In a groundbreaking advancement for humanity’s refusal to interact with other humans, researchers from the Institute of Advanced Technology announced a new project aimed to get Artificial Intelligence (AI) to engage in petty office gossip.
Lead scientist, Dr. Weber explained, “We’ve found our AI can already outperform humans in a vast range of tasks, such as chess, financial trading, and peering into your personal lives. The next logical step is to get it to discuss Karen’s questionable outfit choices and Steve’s suspiciously long lunch breaks.”
Industrial psychologist, Dr. Benson, commented, “Humans inherently crave interaction and gossip. If AI could provide this without the social drawbacks of actually talking to people, it could revolutionize the workplace.”
Initial testing has proven challenging. The AI, named ChatBot1000, showed a distinct lack of interest in whether or not the new intern is dating the boss and repeatedly asked researchers about the implications of existential dread instead.

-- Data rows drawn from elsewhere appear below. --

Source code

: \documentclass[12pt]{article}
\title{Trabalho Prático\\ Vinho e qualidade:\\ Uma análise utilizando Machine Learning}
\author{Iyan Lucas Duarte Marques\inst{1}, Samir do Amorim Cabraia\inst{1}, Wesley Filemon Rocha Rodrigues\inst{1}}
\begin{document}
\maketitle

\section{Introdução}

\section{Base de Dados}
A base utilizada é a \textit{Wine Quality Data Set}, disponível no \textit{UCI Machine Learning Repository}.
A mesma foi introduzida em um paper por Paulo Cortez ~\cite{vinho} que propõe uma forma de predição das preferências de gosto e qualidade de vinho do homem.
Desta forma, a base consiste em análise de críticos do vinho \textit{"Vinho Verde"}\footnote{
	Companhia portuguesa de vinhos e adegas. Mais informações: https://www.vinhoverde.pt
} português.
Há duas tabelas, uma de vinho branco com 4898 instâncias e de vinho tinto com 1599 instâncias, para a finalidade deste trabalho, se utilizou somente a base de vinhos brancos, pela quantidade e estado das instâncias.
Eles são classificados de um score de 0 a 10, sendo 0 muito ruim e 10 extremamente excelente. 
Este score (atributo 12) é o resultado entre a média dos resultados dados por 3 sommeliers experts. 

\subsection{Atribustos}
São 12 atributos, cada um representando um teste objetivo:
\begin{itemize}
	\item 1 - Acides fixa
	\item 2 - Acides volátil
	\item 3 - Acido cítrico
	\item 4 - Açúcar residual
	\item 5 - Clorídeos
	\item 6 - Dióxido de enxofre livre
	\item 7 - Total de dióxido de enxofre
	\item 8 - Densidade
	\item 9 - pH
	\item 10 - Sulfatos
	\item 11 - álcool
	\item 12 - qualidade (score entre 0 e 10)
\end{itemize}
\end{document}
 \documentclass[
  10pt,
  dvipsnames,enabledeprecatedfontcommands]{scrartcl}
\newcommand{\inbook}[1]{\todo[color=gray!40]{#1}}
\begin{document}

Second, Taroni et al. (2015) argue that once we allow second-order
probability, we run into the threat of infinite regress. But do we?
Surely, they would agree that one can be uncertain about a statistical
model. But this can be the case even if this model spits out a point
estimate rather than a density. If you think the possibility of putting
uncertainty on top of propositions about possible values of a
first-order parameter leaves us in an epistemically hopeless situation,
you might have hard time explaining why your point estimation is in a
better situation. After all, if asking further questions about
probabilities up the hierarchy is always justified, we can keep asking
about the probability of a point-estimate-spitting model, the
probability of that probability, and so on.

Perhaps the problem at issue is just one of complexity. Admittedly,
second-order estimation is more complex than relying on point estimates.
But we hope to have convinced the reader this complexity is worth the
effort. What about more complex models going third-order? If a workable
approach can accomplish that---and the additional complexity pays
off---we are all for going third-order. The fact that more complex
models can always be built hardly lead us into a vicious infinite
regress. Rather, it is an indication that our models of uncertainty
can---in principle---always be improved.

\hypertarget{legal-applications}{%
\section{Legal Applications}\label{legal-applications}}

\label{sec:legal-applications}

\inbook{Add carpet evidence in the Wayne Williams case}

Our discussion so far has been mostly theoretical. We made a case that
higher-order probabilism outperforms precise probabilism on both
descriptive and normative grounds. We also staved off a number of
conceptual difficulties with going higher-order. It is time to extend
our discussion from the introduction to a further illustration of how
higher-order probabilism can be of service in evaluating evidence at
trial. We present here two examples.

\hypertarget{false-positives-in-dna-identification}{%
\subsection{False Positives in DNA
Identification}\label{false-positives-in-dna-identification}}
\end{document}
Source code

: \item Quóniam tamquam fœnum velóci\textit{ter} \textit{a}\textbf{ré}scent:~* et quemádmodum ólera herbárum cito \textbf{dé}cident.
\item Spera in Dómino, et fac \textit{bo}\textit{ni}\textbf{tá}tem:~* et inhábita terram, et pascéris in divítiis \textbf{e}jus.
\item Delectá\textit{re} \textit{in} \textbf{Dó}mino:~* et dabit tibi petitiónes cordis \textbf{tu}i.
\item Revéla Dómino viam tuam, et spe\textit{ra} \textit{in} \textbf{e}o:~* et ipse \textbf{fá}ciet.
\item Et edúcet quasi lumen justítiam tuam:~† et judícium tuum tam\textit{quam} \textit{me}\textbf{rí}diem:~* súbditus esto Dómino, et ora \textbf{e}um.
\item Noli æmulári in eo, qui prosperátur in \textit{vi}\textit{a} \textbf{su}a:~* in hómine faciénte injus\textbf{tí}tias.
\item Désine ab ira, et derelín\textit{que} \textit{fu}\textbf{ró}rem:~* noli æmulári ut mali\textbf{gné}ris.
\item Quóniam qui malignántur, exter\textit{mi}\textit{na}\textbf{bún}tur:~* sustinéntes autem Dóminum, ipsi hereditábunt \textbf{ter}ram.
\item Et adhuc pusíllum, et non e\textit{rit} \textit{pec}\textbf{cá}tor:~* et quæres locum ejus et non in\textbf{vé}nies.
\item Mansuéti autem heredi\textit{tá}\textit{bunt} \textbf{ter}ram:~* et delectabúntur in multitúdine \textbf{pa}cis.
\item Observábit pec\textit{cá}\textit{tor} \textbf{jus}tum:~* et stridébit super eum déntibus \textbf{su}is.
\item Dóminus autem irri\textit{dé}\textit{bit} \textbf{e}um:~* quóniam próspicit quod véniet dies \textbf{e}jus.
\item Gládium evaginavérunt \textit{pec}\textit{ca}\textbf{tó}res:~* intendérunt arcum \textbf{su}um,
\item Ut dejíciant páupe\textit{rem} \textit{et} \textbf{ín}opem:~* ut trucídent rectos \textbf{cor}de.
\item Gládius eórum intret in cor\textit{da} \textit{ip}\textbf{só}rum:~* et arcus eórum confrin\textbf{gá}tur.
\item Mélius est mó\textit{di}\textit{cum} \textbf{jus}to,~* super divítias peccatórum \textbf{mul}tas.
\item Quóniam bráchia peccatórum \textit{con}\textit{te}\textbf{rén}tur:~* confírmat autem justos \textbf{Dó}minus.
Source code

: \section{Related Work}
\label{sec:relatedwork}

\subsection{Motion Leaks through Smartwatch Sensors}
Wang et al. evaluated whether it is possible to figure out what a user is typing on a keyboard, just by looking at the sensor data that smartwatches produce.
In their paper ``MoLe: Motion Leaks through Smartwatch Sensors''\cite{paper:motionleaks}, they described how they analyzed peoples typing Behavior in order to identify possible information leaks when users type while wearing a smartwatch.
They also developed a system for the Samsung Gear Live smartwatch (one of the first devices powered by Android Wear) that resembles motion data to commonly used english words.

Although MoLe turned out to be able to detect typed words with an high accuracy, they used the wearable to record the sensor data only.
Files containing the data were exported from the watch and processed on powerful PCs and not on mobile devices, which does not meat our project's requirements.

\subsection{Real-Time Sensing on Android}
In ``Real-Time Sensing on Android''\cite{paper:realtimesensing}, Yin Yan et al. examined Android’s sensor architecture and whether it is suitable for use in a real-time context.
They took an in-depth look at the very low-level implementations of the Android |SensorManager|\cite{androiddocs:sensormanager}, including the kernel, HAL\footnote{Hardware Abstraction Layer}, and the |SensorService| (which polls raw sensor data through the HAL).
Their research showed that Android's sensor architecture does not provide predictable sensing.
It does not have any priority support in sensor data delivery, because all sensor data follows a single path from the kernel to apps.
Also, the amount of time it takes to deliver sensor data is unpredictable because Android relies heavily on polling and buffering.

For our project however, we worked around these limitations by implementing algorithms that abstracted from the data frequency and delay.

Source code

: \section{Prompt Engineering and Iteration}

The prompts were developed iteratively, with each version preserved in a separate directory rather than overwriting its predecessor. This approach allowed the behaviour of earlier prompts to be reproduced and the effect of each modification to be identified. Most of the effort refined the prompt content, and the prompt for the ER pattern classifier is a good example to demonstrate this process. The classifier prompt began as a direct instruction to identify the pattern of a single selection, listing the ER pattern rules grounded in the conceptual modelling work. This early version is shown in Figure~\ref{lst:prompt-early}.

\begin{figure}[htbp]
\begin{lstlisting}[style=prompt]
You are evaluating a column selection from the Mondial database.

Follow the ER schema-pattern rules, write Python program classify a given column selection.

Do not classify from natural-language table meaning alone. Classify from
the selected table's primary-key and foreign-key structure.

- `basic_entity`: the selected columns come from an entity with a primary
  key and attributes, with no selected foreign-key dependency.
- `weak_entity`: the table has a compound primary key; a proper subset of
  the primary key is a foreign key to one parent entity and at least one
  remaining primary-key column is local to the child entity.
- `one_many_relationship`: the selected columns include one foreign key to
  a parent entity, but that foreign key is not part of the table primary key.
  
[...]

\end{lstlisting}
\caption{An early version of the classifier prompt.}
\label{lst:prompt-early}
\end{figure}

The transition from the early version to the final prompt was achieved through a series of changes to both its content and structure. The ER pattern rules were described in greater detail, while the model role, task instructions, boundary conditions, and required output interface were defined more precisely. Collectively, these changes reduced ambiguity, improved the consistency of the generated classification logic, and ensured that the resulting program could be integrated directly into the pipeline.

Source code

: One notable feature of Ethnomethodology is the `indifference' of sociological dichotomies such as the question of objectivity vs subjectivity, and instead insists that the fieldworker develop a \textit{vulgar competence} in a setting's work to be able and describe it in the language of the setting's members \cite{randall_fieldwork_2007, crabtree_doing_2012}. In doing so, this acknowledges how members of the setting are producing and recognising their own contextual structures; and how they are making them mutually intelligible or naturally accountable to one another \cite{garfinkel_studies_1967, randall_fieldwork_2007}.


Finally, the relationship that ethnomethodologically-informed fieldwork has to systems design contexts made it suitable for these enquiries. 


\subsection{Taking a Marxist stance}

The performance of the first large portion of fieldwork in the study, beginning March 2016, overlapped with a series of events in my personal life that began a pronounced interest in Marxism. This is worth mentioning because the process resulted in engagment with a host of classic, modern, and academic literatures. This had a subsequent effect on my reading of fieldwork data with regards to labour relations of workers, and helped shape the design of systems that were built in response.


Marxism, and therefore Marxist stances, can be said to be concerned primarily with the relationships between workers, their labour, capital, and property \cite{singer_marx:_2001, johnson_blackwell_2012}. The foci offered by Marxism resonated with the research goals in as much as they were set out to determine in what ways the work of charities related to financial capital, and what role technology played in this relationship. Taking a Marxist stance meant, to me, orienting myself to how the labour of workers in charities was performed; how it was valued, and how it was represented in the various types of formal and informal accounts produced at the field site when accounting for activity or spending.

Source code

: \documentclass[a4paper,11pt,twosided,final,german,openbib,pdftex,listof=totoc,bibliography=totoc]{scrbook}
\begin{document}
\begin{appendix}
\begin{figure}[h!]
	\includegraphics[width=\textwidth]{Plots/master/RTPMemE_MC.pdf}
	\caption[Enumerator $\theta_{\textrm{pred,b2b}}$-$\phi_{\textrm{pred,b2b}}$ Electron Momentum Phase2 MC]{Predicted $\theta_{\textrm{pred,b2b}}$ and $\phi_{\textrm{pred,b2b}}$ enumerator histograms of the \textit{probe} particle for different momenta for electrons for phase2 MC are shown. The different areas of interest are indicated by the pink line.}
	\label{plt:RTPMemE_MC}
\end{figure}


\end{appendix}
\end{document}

Despite these setbacks, the researchers remain hopeful. “If we can train a computer to beat a human at chess, surely we can train it to express mild disapproval over Carol’s notorious Tupperware theft tendencies,” stated Dr. Weber. “It’s all about the small victories.”
However, the AI’s current response to most queries is: “Sorry, I was busy processing more relevant information. Like, literally anything else.”